September 15th, 2017

Claiborne Sires In Demand at Keeneland

Plenty of high quality horses were on offer during the first two books of the Keeneland September yearling sale, and of the 13 horses to sell for seven figures, five of them were by Claiborne stallions, which is a healthy 38.5%.

Offspring by War Front always prove popular at major auctions, and this year’s September sale was no different.

Leading the way was Hip 27, the first foal out of the Grade 1-winning millionaire Iotapa, who sold for $1.9 million. Donato Lanni, agent, signed the ticket for the colt, who was consigned by Taylor Made Sales Agency.

“He’s a nice horse,” Lanni said. “That is what they cost. He looks like a good horse, a strong horse, an athletic horse. He was high up on our short list.”

War Front’s most expensive filly was Hip 128, who went for $1.6 million to Oxo Equine. Consigned by Timber Town, agent, the filly is out of the Group 3-winning Galileo mare Aloof, which means she is from the family of multiple Group 1 winner Churchill.

“I was looking for a War Front filly for a while, and this one just stood out,” said Oxo Equine’s Larry Best. “Beautiful, beautiful horse. I went back to see it probably 15 times. I wanted to confirm my first instinct. But I saw it in the ring and loved it, still love it, I just hope it can run.”
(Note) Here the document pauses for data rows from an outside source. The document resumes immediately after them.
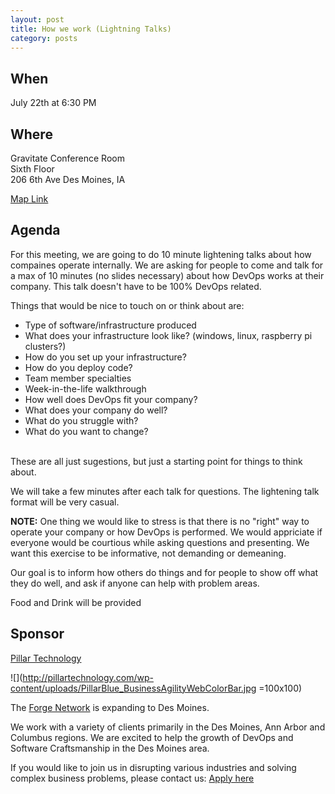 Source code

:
 ```yaml
---
layout: post
title: How we work (Lightning Talks)
category: posts
---
```


## When

July 22th at 6:30 PM

## Where

Gravitate Conference Room<br />
Sixth Floor<br />
206 6th Ave Des Moines, IA

[Map Link](https://www.google.com/maps/place/206+6th+Ave,+Des+Moines,+IA+50309)

## Agenda

For this meeting, we are going to do 10 minute lightening talks about how compaines operate internally.
We are asking for people to come and talk for a max of 10 minutes (no slides necessary) about how
DevOps works at their company. This talk doesn't have to be 100% DevOps related.

Things that would be nice to touch on or think about are:

* Type of software/infrastructure produced
* What does your infrastructure look like? (windows, linux, raspberry pi clusters?)
* How do you set up your infrastructure?
* How do you deploy code?
* Team member specialties
* Week-in-the-life walkthrough
* How well does DevOps fit your company?
* What does your company do well?
* What do you struggle with?
* What do you want to change?

<br>
These are all just sugestions, but just a starting point for things to think about.

We will take a few minutes after each talk for questions. The lightening talk format will be very
casual.

__NOTE:__
One thing we would like to stress is that there is no "right" way to operate your company or how DevOps
is performed. We would appriciate if everyone would be courtious while asking questions and presenting.
We want this exercise to be informative, not demanding or demeaning.

Our goal is to inform how others do things and for people to show off what they do well, and ask if anyone
can help with problem areas.

Food and Drink will be provided

## Sponsor

[Pillar Technology](http://pillartechnology.com)

![](http://pillartechnology.com/wp-content/uploads/PillarBlue_BusinessAgilityWebColorBar.jpg =100x100)

The [Forge Network](https://www.youtube.com/watch?v=6i0PsUTIX9E) is expanding to Des Moines.

We work with a variety of clients primarily in the Des Moines, Ann Arbor and Columbus regions. We are excited to help the growth of DevOps and Software Craftsmanship in the Des Moines area. 

If you would like to join us in disrupting various industries and solving complex business problems, please contact us: [Apply here](http://pillartechnology.com/apply)


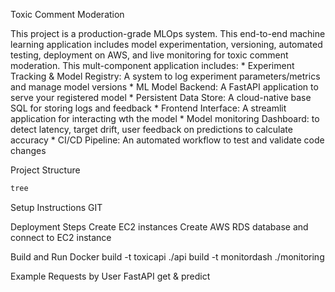 Toxic Comment Moderation

This project is a production-grade MLOps system. This end-to-end machine learning application includes
model experimentation, versioning, automated testing, deployment on AWS, and live monitoring for
toxic comment moderation. This mult-component application includes:
    * Experiment Tracking & Model Registry: A system to log experiment parameters/metrics and manage model versions
    * ML Model Backend: A FastAPI application to serve your registered model
    * Persistent Data Store: A cloud-native base SQL for storing logs and feedback
    * Frontend Interface: A streamlit application for interacting wth the model
    * Model monitoring Dashboard: to detect latency, target drift, user feedback on predictions to calculate accuracy
    * CI/CD Pipeline: An automated workflow to test and validate code changes

Project Structure
```bash 
tree
```
Setup Instructions
GIT

Deployment Steps
Create EC2 instances
Create AWS RDS database and connect to EC2 instance

Build and Run Docker
build -t toxicapi ./api
build -t monitordash ./monitoring

Example Requests by User
FastAPI get & predict
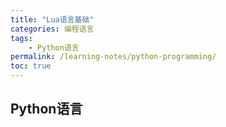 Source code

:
 ```yaml
---
title: "Lua语言基础"
categories: 编程语言
tags:
    - Python语言
permalink: /learning-notes/python-programming/
toc: true
---
```


## Python语言


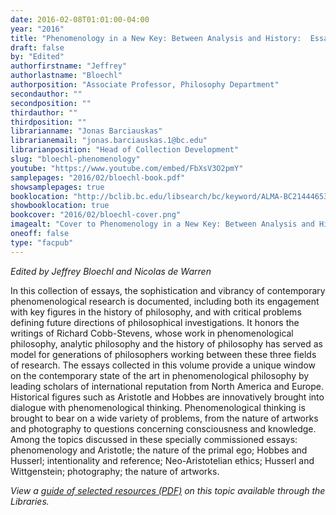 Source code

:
 ```yaml
---
date: 2016-02-08T01:01:00-04:00
year: "2016"
title: "Phenomenology in a New Key: Between Analysis and History:  Essays in Honor of Richard Cobb-Stevens"
draft: false
by: "Edited"
authorfirstname: "Jeffrey"
authorlastname: "Bloechl"
authorposition: "Associate Professor, Philosophy Department"
secondauthor: ""
secondposition: ""
thirdauthor: ""
thirdposition: ""
librarianname: "Jonas Barciauskas"
librarianemail: "jonas.barciauskas.1@bc.edu"
librarianposition: "Head of Collection Development"
slug: "bloechl-phenomenology"
youtube: "https://www.youtube.com/embed/FbXsV3O2pmY"
samplepages: "2016/02/bloechl-book.pdf"
showsamplepages: true
booklocation: "http://bclib.bc.edu/libsearch/bc/keyword/ALMA-BC21444653430001021"
showbooklocation: true
bookcover: "2016/02/bloechl-cover.png"
imagealt: "Cover to Phenomenology in a New Key: Between Analysis and History"
oneoff: false
type: "facpub"
---
```


<em>Edited by Jeffrey Bloechl and Nicolas de Warren</em>

In this collection of essays, the sophistication and vibrancy of contemporary phenomenological research is documented, including both its engagement with key figures in the history of philosophy, and with critical problems defining future directions of philosophical investigations. It honors the writings of Richard Cobb-Stevens, whose work in phenomenological philosophy, analytic philosophy and the history of philosophy has served as model for generations of philosophers working between these three fields of research. The essays collected in this volume provide a unique window on the contemporary state of the art in phenomenological philosophy by leading scholars of international reputation from North America and Europe.  Historical figures such as Aristotle and Hobbes are innovatively brought into dialogue with phenomenological thinking. Phenomenological thinking is brought to bear on a wide variety of problems, from the nature of artworks and photography to questions concerning consciousness and knowledge. Among the topics discussed in these specially commissioned essays:  phenomenology and Aristotle; the nature of the primal ego; Hobbes and Husserl; intentionality and reference; Neo-Aristotelian ethics; Husserl and Wittgenstein; photography; the nature of artworks.

<em>View a <a href="http://library.bc.edu/theme/img/facpub/2016/02/bloechl-guide.pdf">guide of selected resources (PDF)</a> on this topic available through the Libraries. </em>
The other two War Fronts to fetch seven figures were Hip 104, a colt out of Theyskens’ Theory, who hammered down for $1.2 million, and Hip 165, a colt out of Dynamic Feature, who sold for $1.1 million.

In all, 15 colts and fillies by War Front sold for $11.55 million, making for an average price of $770,000.

Freshman sire Orb also commanded respect during the sale. Hip 844, a colt by the young stallion, sold for $1 million to Kerri Radcliffe Bloodstock and Eric Fein. Consigned by Dromoland Farm, he is from the family of multiple Grade 1 winners and millionaires Stellar Jayne and Starrer.

“I think we liked everything about him,” Fein said, adding Todd Pletcher would train the colt. “The high-end horses are all going for a lot of money. It’s come down to partnerships; otherwise, you’re bidding against each other for crazy amounts.”

In all, 22 Orbs sold for a gross of $4,912,000. That makes for an average of $223,273, or almost nine times his 2017 stud fee of $25,000.

Flatter also drew attention when Hip 84 went through the ring. Consigned by Hinkle Farms, the colt sold to West Point Thoroughbreds for $460,000. Out of the mare Seeking Gabrielle, the Flatter colt is a half-brother to champion Nyquist. In all, four Flatters sold for $1.15 million, making for an average of $287,500, which is more than eight times his 2017 stud fee of $35,000.

Other big sellers from the first week of the marathon Keeneland sale included Hip 794, a First Samurai colt out of Steady Course who sold for $575,000, and Hip 939, a Blame filly out of Wild Forest who went for $350,000.

The entire sale runs through Sept. 23.